**What to do**: Transcribe, word for word and without additions, each line below from the one containing "associated control software" through the one containing "PWM signals (C++)", both ends included.

Stored data

▬▬▬

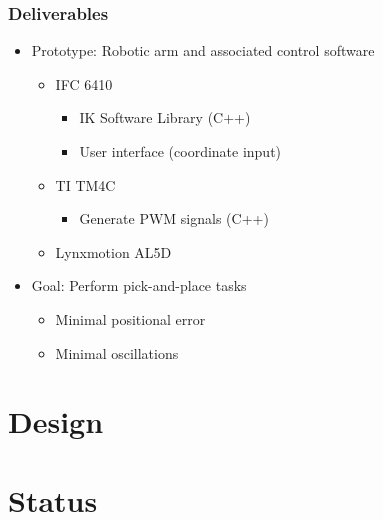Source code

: \documentclass[10pt, compress]{beamer}
\begin{document}
\begin{frame}[fragile]
  \frametitle{Deliverables}
  \begin{itemize}
    \item Prototype: Robotic arm and associated control software
      \begin{itemize}[label=$\circ$]
        \item IFC 6410
          \begin{itemize}[label=$\diamond$]
            \item IK Software Library (C++)
            \item User interface (coordinate input)
          \end{itemize}
        \item TI TM4C
          \begin{itemize}[label=$\circ$]
            \item Generate PWM signals (C++)
          \end{itemize}
        \item Lynxmotion AL5D
      \end{itemize}
    \item Goal: Perform pick-and-place tasks
      \begin{itemize}[label=$\circ$]
        \item Minimal positional error
        \item Minimal oscillations
      \end{itemize}
  \end{itemize}
\end{frame}

\section{Design}

\begin{frame}[fragile]
\end{frame}

\section{Status}
\end{document}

▬▬▬

**Written answer**:
    \item Prototype: Robotic arm and associated control software
      \begin{itemize}[label=$\circ$]
        \item IFC 6410
          \begin{itemize}[label=$\diamond$]
            \item IK Software Library (C++)
            \item User interface (coordinate input)
          \end{itemize}
        \item TI TM4C
          \begin{itemize}[label=$\circ$]
            \item Generate PWM signals (C++)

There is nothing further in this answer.